La prima idea è che la Russia voglia giocarsi la carta degli embarghi energetici selettivi in un gioco delle parti con i big europei capace di evitare la totale escalation con l’Ue, prima acquirente del gas russo. Bruxelles esclude l’embargo di fatto, non ha mosso un dito per implementare misure di rottura definitiva e Mosca può dunque rivendicare di aver fatto la voce grossa senza cagionare conseguenze concrete sull’export energetico.

La seconda idea è quella dell’inizio di una serie di misure di distacco tra Mosca e Helsinki miranti a colpire esplicitamente il Paese di Sanna Marin in una fase in cui si trova tra l’incudine e il martello per il perdurante veto turco sull’ingresso nella Nato. La mossa sul gas è la seconda, e più eclatante, delle manovra anti-finniche. La prima, passata più in sordina, risale a una settimana fa: il taglio delle forniture elettriche dirette a Helsinki. A fine aprile l’elettricità proveniente dalla Russia costituiva circa il 10 per cento dei consumi nel Paese e dunque la manovra è destinata a creare maggiori impatti in futuro.

La terza idea è quella di un’escalation volutamente controllata per evitare di far correre la tensione alle estreme conseguenze su altri fattori, da quello militare a quello dei legami commerciali e sociali tra Paesi che condividono 1.340 km di confine. In quest’ottica, il Cremlino si mostrerebbe “falco” agli occhi degli oltranzisti senza far precipitare la situazione.

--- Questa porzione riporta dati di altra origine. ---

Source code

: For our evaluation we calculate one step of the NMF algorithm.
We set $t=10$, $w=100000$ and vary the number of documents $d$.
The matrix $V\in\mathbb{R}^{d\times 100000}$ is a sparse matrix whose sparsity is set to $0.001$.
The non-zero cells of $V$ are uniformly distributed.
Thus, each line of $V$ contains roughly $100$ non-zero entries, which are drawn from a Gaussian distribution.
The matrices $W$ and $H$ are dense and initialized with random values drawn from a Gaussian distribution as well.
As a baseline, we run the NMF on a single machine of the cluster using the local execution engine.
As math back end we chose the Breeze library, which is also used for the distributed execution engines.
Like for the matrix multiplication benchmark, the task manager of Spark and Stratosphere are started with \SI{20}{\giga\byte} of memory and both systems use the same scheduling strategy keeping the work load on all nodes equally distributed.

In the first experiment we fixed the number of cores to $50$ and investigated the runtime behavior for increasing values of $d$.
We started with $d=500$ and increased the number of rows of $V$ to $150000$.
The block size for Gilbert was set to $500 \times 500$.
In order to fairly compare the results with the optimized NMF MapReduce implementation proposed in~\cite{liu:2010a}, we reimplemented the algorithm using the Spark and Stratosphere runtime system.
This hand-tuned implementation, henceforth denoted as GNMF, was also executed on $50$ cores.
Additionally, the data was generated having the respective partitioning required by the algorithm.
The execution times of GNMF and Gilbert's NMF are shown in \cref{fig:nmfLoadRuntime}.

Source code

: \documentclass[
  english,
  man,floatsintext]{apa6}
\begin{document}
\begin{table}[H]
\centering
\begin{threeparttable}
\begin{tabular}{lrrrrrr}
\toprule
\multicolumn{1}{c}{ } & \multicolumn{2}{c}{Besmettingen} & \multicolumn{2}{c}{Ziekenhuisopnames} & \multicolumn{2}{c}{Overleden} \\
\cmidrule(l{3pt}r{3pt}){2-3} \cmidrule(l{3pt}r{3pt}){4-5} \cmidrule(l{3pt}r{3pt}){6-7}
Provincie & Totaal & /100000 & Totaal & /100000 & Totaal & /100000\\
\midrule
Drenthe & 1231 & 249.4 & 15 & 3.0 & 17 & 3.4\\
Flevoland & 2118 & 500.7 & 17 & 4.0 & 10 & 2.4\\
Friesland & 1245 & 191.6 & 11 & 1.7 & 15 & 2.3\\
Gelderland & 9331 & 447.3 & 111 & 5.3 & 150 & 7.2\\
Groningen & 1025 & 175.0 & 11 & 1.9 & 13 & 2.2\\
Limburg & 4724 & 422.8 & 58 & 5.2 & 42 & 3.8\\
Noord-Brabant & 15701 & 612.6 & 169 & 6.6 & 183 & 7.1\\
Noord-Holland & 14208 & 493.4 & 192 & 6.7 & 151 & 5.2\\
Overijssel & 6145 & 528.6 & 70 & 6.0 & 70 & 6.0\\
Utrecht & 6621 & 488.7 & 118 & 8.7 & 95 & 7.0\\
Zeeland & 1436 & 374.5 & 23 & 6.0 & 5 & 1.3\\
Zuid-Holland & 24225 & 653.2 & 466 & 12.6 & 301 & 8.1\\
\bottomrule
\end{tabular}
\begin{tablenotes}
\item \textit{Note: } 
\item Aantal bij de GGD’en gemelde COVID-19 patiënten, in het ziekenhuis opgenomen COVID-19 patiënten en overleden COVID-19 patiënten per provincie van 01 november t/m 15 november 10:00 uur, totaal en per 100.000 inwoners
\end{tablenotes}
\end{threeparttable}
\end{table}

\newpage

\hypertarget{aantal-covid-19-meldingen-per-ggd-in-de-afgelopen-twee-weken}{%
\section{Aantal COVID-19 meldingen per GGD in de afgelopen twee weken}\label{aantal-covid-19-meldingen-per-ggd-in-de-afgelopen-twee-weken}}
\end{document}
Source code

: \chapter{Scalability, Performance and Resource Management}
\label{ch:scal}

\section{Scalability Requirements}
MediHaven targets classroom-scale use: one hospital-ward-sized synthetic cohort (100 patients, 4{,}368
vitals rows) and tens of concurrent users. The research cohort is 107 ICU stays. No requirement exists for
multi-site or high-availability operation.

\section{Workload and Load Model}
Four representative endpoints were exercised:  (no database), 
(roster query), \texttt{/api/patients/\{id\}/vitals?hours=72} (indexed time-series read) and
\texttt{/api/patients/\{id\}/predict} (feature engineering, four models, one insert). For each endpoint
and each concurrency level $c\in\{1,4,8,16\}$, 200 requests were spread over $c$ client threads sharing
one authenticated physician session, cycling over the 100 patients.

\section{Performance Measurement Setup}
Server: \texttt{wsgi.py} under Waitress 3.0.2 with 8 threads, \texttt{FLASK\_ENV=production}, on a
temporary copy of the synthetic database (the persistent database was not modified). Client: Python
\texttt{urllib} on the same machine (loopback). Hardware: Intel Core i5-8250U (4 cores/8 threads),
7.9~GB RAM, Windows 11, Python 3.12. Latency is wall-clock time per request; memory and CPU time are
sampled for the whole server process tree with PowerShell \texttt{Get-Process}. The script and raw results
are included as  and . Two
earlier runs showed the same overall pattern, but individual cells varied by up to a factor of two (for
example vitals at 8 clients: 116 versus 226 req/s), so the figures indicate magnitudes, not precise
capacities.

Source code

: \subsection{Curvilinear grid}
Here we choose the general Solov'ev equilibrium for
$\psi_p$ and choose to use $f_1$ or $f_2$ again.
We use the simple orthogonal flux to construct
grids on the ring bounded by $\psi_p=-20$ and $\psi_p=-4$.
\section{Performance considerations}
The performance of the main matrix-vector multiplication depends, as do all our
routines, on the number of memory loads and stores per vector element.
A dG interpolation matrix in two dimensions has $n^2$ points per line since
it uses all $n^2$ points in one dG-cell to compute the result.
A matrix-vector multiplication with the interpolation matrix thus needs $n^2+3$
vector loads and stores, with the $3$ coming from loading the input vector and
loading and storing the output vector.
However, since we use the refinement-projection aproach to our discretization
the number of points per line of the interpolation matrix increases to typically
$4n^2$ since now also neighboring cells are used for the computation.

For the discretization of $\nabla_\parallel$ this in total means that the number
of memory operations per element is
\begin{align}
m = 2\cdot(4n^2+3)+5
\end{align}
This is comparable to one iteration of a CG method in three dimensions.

Quel che accomuna queste tesi è il fatto che Putin e il suo governo hanno reagito con fastidio e con una serie di falli di reazione alla mossa finlandese. E sul fronte politico-mediatico l’embargo si traduce in un nuovo, profondo solco segnato tra Mosca e il più occidentale dei Paesi con essa confinanti. Un solco che Putin non aveva altra scelta se non tracciare, nel contesto di un braccio di ferro spintosi comunque troppo avanti. E nel cui sviluppo l’obiettivo diventa ora il governo delle conseguenze a lungo termine. Per evitare che il confine russo-finlandese diventi una trincea della nuova “Cortina di Ferro” d’Europa.